Hergün başka bir beklentiyle o köşeden dönüp göremeyince uğradığın hayal kırıklıkları yetmez mi mesela? Ya da her seferinde umutla kurduğun cümlelerinin hiçbir yere varmaması? Ya da yaşadığın her şeyi topla dök önüne, onlar da mı yetmez. Ne yeter vazgeçmek için, bitmesi için. Çok yoruldum.
“Sence ben iflah olur muyum?” dediğimi hatırlıyorum. Bu saatten sonra, bu kadar şeyden sonra. O zaman gerçekten böyle olacağına inanıyordum. Dünya bir daha eski haline gelmez diyordum. Farklı olacağını düşündüğüm bir zaman dilimi geldi geçti. Ve ben gerçekten iflah olmadım. Olamıyorum. Olamayacağım. Her gelenin gidenin bir parça alıp götürdüğü hayatımda kimseye verecek en ufacık bir parçam bile kalmamış.
Hayal kırıklığı dediğin şey çok enteresan. Hele bir de ne yaparsan yap bitmeyen bir umutla birleşiyorsa. Umut et hayal kırıklığına uğra, umut et hayal kırıklığına uğra. Hiç bitmeyen ve hiç bitmeyecek bir döngü gibi. Aylar geçiyor ve ben bunu yaşamama bir türlü engel olamıyorum. “Hiç yaşanmayacak bir anı kafanda defalarca kurmak.” diye bir cümle gördüm dün. Hiç yaşanmayacak anları kafamda kaç kere kurdum artık hatırlayamıyorum. En çok düşündüğüm bir gün o köşeden döndüğümde orda olması. Olmayacak biliyorum. Hiçbir zaman orada beni bekliyor olmayacak. Ama o arabayla o köşeyi her döndüğümde onu orda görmek istiyor oluşuma istesem de engel olamıyorum.

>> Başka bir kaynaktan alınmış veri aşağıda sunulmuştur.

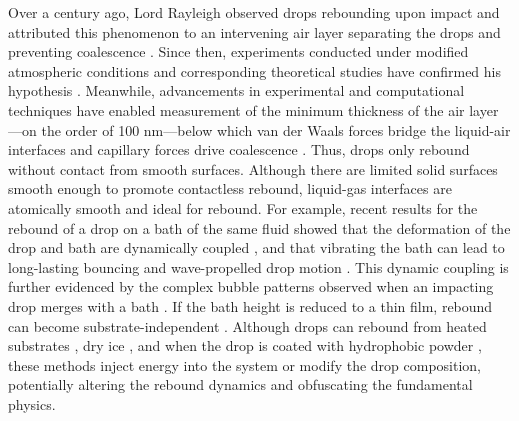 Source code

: \documentclass{jfm}
\begin{document}
Over a century ago, Lord Rayleigh observed drops rebounding upon impact \citep{rayleigh1879capillary} and attributed this phenomenon to an intervening air layer separating the drops and preventing coalescence \citep{rayleigh1899xxxvi}. Since then, experiments conducted under modified atmospheric conditions and corresponding theoretical studies have confirmed his hypothesis \citep{willis2000experiments,bach2004coalescence,chubynsky2020bouncing}. Meanwhile, advancements in experimental and computational techniques have enabled measurement of the minimum thickness of the air layer---on the order of 100 nm---below which van der Waals forces bridge the liquid-air interfaces and capillary forces drive coalescence \citep{couder2005bouncing,de2012dynamics,kolinski2012skating,kavehpour2015coalescence,sprittles2024gas,lewin2024collision}. Thus, drops only rebound without contact from smooth surfaces. Although there are limited solid surfaces smooth enough to promote contactless rebound, liquid-gas interfaces are atomically smooth and ideal for rebound. For example, recent results for the rebound of a drop on a bath of the same fluid showed that the deformation of the drop and bath are dynamically coupled \citep{alventosa2023inertio,Phillips_Milewski_2024}, and that vibrating the bath can lead to long-lasting bouncing and wave-propelled drop motion \citep{couder2005walking,molavcek2013drops}. This dynamic coupling is further evidenced by the complex bubble patterns observed when an impacting drop merges with a bath \citep{saylor2012experimental}. If the bath height is reduced to a thin film, rebound can become substrate-independent \citep{hao2015superhydrophobic,sanjay2023drop}. Although drops can rebound from heated substrates \citep{biance2006elasticity}, dry ice \citep{li2024rebound}, and when the drop is coated with hydrophobic powder \citep{aussillous2006properties}, these methods inject energy into the system or modify the drop composition, potentially altering the rebound dynamics and obfuscating the fundamental physics.
\end{document}
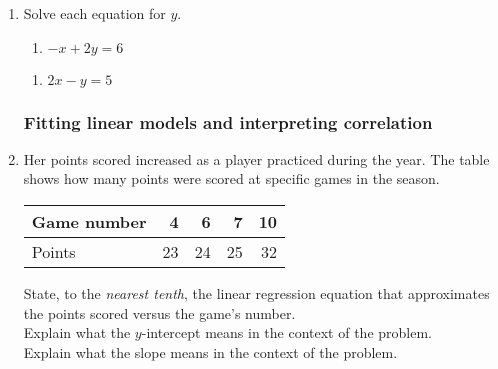 \documentclass[12pt, oneside]{article}
\begin{document}
\begin{enumerate}
  \item Solve each equation for $y$.
  \begin{multicols}{2}
    \raggedcolumns
    \begin{enumerate}
      \item $-x+2y=6$\\[0.5cm]
    \end{enumerate}
    \begin{enumerate}
      \item $2x-y=5$ \\[0.5cm]
    \end{enumerate}
  \end{multicols}

  \newpage


\subsubsection*{Fitting linear models and interpreting correlation}
\item Her points scored increased as a player practiced during the year.  The table shows how many points were scored at specific games in the season.
  \renewcommand{\arraystretch}{1.6}
    \begin{center}
      \begin{tabular}{|l|r|r|r|r|}
      \hline
      Game number & 4 & 6 & 7 & 10 \\
      \hline
      Points  & 23 & 24 & 25 & 32 \\
      \hline
      \end{tabular}
    \end{center}

    \begin{center} %
    \end{center}

    State, to the \emph{nearest tenth}, the linear regression equation that approximates the points scored versus the game's number.\\[2cm]
    Explain what the $y$-intercept means in the context of the problem. \\[3cm]
    Explain what the slope means in the context of the problem.


\end{enumerate}
\end{document}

-Yaşayıp yaşayıp yaşadıklarımı çöpe atmak zorunda kalmaktan artık çok yoruldum. Durulmak, yerleşmek, bir sürü anı biriktirmek ve ömrümün sonuna kadar o anılarla yaşamak istiyorum.-

demiştim. Demiştim ama bu istek bu dünyaya fazla. Yaşadıklarına bağlanmamak en güzeli.
Her şey son buldu. Bir daha oraya gitmeyeceksin, bir daha o yatakta oturmayacaksın, bir daha ona bakıp gülmeyeceksin, bir daha, bir daha.

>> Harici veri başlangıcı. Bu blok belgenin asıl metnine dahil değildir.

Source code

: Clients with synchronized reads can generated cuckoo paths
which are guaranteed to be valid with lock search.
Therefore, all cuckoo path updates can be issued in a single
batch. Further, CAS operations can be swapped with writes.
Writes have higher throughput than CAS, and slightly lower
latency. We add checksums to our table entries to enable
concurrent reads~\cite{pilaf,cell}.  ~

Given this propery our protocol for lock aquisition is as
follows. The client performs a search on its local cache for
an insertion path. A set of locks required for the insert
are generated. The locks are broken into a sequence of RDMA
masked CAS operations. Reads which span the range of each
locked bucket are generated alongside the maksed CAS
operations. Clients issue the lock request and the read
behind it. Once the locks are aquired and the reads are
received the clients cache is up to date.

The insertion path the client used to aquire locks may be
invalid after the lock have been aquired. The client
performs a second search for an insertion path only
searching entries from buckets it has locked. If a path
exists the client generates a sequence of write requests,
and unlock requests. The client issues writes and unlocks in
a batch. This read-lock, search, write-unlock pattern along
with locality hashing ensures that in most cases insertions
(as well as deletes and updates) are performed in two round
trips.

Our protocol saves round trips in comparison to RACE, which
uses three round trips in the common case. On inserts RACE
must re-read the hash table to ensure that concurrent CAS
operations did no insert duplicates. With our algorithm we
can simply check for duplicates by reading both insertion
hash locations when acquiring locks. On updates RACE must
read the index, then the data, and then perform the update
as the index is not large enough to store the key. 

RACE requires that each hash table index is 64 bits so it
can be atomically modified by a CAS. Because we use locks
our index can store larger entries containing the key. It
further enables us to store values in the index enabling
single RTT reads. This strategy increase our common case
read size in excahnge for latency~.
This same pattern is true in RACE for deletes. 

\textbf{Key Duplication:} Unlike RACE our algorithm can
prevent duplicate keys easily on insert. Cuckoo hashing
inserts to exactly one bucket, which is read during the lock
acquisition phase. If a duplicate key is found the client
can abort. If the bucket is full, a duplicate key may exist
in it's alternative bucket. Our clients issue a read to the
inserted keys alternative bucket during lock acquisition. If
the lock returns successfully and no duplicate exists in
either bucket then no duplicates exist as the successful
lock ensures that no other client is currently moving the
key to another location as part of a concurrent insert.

İnsan nasıl da kırılabiliyormuş temelinden. Nasıl da bin parçaya bölünüyormuş. İnandığım, tutunduğum ne varsa hepsi gitti. Bir ben kaldım, kendimle. Etrafımdaki insanların içlerinde kötülük barındırmadıklarına inanacak kadar naif bir insandım, içinde bulunduğumuz ana kadar. İnsanlara körü körüne güvenecek kadar ve o güveni hiç sorgulamayacak kadar naif. Çünkü o yapmaz, çünkü o canımı acıtmaz. Bir insan canını bile isteye acıtıyorsa iyi değildir. Bunu en beklemediğim yerden darbe yediğimde anladım. Ağlasan ne, isyan etsen ne, kızsan bağırsan ne.

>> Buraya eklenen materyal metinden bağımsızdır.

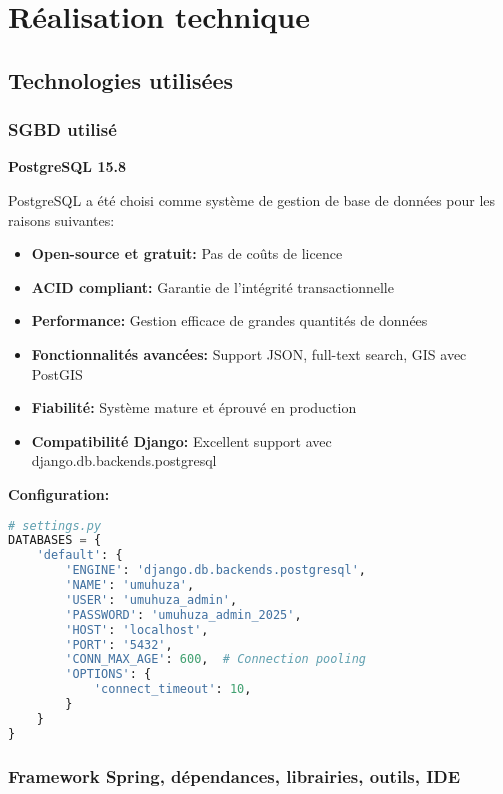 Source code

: \chapter{Réalisation technique}

\section{Technologies utilisées}

\subsection{SGBD utilisé}

\textbf{PostgreSQL 15.8}

PostgreSQL a été choisi comme système de gestion de base de données pour les raisons suivantes:
\begin{itemize}
    \item \textbf{Open-source et gratuit:} Pas de coûts de licence
    \item \textbf{ACID compliant:} Garantie de l'intégrité transactionnelle
    \item \textbf{Performance:} Gestion efficace de grandes quantités de données
    \item \textbf{Fonctionnalités avancées:} Support JSON, full-text search, GIS avec PostGIS
    \item \textbf{Fiabilité:} Système mature et éprouvé en production
    \item \textbf{Compatibilité Django:} Excellent support avec django.db.backends.postgresql
\end{itemize}

\textbf{Configuration:}
\begin{lstlisting}[language=Python]
# settings.py
DATABASES = {
    'default': {
        'ENGINE': 'django.db.backends.postgresql',
        'NAME': 'umuhuza',
        'USER': 'umuhuza_admin',
        'PASSWORD': 'umuhuza_admin_2025',
        'HOST': 'localhost',
        'PORT': '5432',
        'CONN_MAX_AGE': 600,  # Connection pooling
        'OPTIONS': {
            'connect_timeout': 10,
        }
    }
}
\end{lstlisting}

\subsection{Framework Spring, dépendances, librairies, outils, IDE}

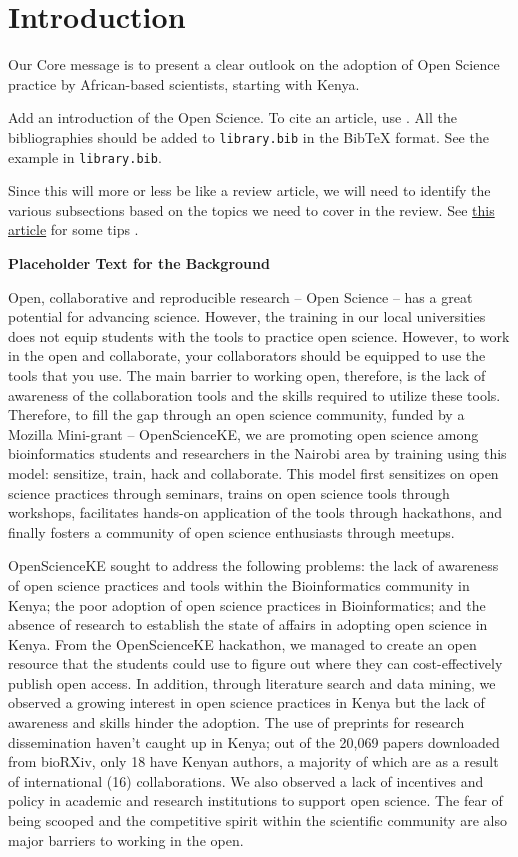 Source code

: \section*{Introduction}\label{introduction}

Our Core message is to present a clear outlook on the adoption of Open
Science practice by African-based scientists, starting with Kenya.

Add an introduction of the Open Science. To cite an article, use
\cite{Schlegel2016}. All the bibliographies should be added to
\texttt{library.bib} in the BibTeX format. See the example in
\texttt{library.bib}.

Since this will more or less be like a review article, we will need to
identify the various subsections based on the topics we need to cover in
the review. See
\href{http://journals.plos.org/ploscompbiol/article?id=10.1371/journal.pcbi.1005619}{this
article} for some tips \cite{Mensh2017}.

\textbf{Placeholder Text for the Background}

Open, collaborative and reproducible research -- Open Science -- has a
great potential for advancing science. However, the training in our
local universities does not equip students with the tools to practice
open science. However, to work in the open and collaborate, your
collaborators should be equipped to use the tools that you use. The main
barrier to working open, therefore, is the lack of awareness of the
collaboration tools and the skills required to utilize these tools.
Therefore, to fill the gap through an open science community, funded by
a Mozilla Mini-grant -- OpenScienceKE, we are promoting open science
among bioinformatics students and researchers in the Nairobi area by
training using this model: sensitize, train, hack and collaborate. This
model first sensitizes on open science practices through seminars,
trains on open science tools through workshops, facilitates hands-on
application of the tools through hackathons, and finally fosters a
community of open science enthusiasts through meetups.

OpenScienceKE sought to address the following problems: the lack of
awareness of open science practices and tools within the Bioinformatics
community in Kenya; the poor adoption of open science practices in
Bioinformatics; and the absence of research to establish the state of
affairs in adopting open science in Kenya. From the OpenScienceKE
hackathon, we managed to create an open resource that the students could
use to figure out where they can cost-effectively publish open access.
In addition, through literature search and data mining, we observed a
growing interest in open science practices in Kenya but the lack of
awareness and skills hinder the adoption. The use of preprints for
research dissemination haven't caught up in Kenya; out of the 20,069
papers downloaded from bioRXiv, only 18 have Kenyan authors, a majority
of which are as a result of international (16) collaborations. We also
observed a lack of incentives and policy in academic and research
institutions to support open science. The fear of being scooped and the
competitive spirit within the scientific community are also major
barriers to working in the open.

İğrenç bir renk tıpkı bir hastalık gibi güzel, renkli, mutlu ne kadar anım varsa hepsini sardı, hepsine yayıldı. Temizlemek için çok uğraşacağım, ama mümkün olmayacak biliyorum.

Bu sefer affetmeyeceğim. Ağlamayacağım. Affetmeyeceğim.

''Bitti'' kelimesi hiç şu an taşıdığı anlamı taşımasaydı keşke. Bitti, ben de bittim.

29/06/2016
Zamanın içinde ama zamanı dondurmuş insanlar, mekanlar.

Bazen bazı yerlere gittiğimde adeta bir zaman tüneline girmiş ve başka bir tarihe ışınlanmış gibi hissediyorum. Güzel zamanların dokusunu hala taşıyan, bugünün yapaylığından nasibini almamış insanları, yerleri görmek beni bir anlığına da olsa koparıyor şu anki hayattan, başka bir dünyaya gidiyorum sanki.

Zaman aktıkça daha iyiye gitmiyor hiçbir şey.

Ben geçmişe doğru yürüyorum elime geçen her fırsatta. Benden seneler önce doğmuş olan herkesi kıskanıyorum.
Bazen öyle zamanlar geliyor ki içinizde olanlar -git geller, fırtınalar, dinginlikler- içinizde kalmak zorunda oluyor. Konuşmaya çalışmak, anlatmak, açıklamak, dinlemek bir şeyleri çözmekten çok felakete sürükleyecekmiş gibi. Çünkü biri, çok sevdiğiniz biri size ''Cümlelerinin beni ikna edeceği zamanları geçtik'' diyor. Bilmiyor ki ''Cümlelerim ellerimdir.'' Bilmiyor ki kelimeler yoksa aslında hiçbir şey yok. Ama yine başa dönüyor her şey. Cümlelerinizle ikna olmayan birine kelimelerle bir şeyleri anlatmaya çalışmak neyi çözer?

İçimi durdurulamaz bir Tezer Özlü melankolisi bastı.

''Nerde olacağımı, hangi kentte oturacağımı, nereye gideceğimi hiç bilmiyorum. Şimdi burada durgunluktayım.''
Sırf bir insana ait diye bir şeyi sevdiniz mi hiç? Köpeğini mesela, yastık kılıfını, yanağındaki beni, başucuna koyduğu yeşil su bardağını, cüzdanında taşıdığı dedesinin fotoğrafını sırf onun, ona ait diye sevdim ben. Kendimi hiç sevmememe rağmen sırf ona aidim diye sevdim.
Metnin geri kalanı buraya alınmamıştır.